── Provided data ──

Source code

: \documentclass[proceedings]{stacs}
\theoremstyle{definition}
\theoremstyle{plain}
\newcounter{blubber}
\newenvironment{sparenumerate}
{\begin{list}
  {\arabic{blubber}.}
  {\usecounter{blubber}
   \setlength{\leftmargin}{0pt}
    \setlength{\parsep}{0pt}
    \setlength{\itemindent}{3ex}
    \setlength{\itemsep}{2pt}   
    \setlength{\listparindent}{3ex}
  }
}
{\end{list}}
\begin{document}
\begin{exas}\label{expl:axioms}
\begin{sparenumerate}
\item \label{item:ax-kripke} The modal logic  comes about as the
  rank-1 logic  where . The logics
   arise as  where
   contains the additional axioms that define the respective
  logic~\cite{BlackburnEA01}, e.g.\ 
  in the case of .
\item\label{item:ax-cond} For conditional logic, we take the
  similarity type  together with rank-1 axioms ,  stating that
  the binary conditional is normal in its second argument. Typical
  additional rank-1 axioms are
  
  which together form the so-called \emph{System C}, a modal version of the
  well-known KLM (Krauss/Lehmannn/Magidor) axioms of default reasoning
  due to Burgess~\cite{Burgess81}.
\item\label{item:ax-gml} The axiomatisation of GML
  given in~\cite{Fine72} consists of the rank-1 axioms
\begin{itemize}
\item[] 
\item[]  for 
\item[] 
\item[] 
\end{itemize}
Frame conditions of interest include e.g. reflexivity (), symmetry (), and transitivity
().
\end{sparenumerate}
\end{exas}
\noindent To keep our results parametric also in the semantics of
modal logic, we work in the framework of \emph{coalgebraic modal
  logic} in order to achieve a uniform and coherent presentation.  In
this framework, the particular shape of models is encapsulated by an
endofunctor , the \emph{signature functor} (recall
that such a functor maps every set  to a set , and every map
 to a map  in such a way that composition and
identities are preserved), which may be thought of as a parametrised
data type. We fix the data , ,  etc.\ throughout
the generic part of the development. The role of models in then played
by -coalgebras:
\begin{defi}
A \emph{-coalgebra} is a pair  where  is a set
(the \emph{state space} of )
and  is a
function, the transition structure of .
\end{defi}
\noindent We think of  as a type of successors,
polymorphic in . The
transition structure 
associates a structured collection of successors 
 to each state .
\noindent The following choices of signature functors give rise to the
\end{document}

───

__Work instruction__. Copy every entry exactly as it is given.

__Finished exercise__.
Source code

: \documentclass[proceedings]{stacs}
\theoremstyle{definition}
\theoremstyle{plain}
\newcounter{blubber}
\newenvironment{sparenumerate}
{\begin{list}
  {\arabic{blubber}.}
  {\usecounter{blubber}
   \setlength{\leftmargin}{0pt}
    \setlength{\parsep}{0pt}
    \setlength{\itemindent}{3ex}
    \setlength{\itemsep}{2pt}   
    \setlength{\listparindent}{3ex}
  }
}
{\end{list}}
\begin{document}
\begin{exas}\label{expl:axioms}
\begin{sparenumerate}
\item \label{item:ax-kripke} The modal logic  comes about as the
  rank-1 logic  where . The logics
   arise as  where
   contains the additional axioms that define the respective
  logic~\cite{BlackburnEA01}, e.g.\ 
  in the case of .
\item\label{item:ax-cond} For conditional logic, we take the
  similarity type  together with rank-1 axioms ,  stating that
  the binary conditional is normal in its second argument. Typical
  additional rank-1 axioms are
  
  which together form the so-called \emph{System C}, a modal version of the
  well-known KLM (Krauss/Lehmannn/Magidor) axioms of default reasoning
  due to Burgess~\cite{Burgess81}.
\item\label{item:ax-gml} The axiomatisation of GML
  given in~\cite{Fine72} consists of the rank-1 axioms
\begin{itemize}
\item[] 
\item[]  for 
\item[] 
\item[] 
\end{itemize}
Frame conditions of interest include e.g. reflexivity (), symmetry (), and transitivity
().
\end{sparenumerate}
\end{exas}
\noindent To keep our results parametric also in the semantics of
modal logic, we work in the framework of \emph{coalgebraic modal
  logic} in order to achieve a uniform and coherent presentation.  In
this framework, the particular shape of models is encapsulated by an
endofunctor , the \emph{signature functor} (recall
that such a functor maps every set  to a set , and every map
 to a map  in such a way that composition and
identities are preserved), which may be thought of as a parametrised
data type. We fix the data , ,  etc.\ throughout
the generic part of the development. The role of models in then played
by -coalgebras:
\begin{defi}
A \emph{-coalgebra} is a pair  where  is a set
(the \emph{state space} of )
and  is a
function, the transition structure of .
\end{defi}
\noindent We think of  as a type of successors,
polymorphic in . The
transition structure 
associates a structured collection of successors 
 to each state .
\noindent The following choices of signature functors give rise to the
\end{document}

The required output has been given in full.